▼
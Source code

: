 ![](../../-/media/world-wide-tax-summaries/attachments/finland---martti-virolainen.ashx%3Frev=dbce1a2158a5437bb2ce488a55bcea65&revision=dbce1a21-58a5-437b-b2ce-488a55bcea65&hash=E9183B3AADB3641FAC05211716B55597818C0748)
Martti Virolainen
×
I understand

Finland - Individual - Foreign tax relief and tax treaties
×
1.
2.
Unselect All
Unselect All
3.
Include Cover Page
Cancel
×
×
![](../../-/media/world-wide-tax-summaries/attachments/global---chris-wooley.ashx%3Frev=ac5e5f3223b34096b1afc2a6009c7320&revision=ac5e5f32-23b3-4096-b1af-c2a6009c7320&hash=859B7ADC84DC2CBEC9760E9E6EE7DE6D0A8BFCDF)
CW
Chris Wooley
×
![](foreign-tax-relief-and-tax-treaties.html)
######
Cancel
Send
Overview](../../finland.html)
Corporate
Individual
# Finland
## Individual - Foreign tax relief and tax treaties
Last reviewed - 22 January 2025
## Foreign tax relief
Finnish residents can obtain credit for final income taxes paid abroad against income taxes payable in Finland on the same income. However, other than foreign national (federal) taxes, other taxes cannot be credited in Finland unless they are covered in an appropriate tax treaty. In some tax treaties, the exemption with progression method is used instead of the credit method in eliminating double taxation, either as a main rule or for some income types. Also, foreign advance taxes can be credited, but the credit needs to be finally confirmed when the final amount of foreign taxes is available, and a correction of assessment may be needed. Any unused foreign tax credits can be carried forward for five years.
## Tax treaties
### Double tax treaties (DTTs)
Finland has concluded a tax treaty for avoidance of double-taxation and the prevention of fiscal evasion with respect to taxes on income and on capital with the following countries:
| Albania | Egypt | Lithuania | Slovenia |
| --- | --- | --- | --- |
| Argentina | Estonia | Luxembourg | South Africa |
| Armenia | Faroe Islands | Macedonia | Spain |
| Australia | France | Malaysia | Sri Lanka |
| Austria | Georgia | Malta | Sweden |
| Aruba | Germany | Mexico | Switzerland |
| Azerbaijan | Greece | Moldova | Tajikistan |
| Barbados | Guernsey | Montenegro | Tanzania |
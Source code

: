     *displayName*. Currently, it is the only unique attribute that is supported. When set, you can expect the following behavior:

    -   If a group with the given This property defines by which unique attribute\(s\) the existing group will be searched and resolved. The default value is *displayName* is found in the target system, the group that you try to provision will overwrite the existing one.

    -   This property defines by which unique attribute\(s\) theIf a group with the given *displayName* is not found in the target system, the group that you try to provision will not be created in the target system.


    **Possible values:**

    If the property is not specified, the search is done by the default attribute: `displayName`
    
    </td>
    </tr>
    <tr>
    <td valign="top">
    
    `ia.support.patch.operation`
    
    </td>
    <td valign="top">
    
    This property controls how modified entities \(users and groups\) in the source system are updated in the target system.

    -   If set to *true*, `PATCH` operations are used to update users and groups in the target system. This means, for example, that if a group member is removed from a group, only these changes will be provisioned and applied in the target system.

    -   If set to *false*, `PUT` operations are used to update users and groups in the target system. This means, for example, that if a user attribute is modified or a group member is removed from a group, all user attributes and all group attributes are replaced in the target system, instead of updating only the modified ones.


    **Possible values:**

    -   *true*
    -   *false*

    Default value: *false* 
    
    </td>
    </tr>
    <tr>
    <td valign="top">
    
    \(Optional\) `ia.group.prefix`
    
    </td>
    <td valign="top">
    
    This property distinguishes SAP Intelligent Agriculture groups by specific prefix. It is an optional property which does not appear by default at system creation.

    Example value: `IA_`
▲
Exercise directions –
Pull every line containing the word "modified" out of the material.

Answer space –
    This property controls how modified entities \(users and groups\) in the source system are updated in the target system.
    -   If set to *false*, `PUT` operations are used to update users and groups in the target system. This means, for example, that if a user attribute is modified or a group member is removed from a group, all user attributes and all group attributes are replaced in the target system, instead of updating only the modified ones.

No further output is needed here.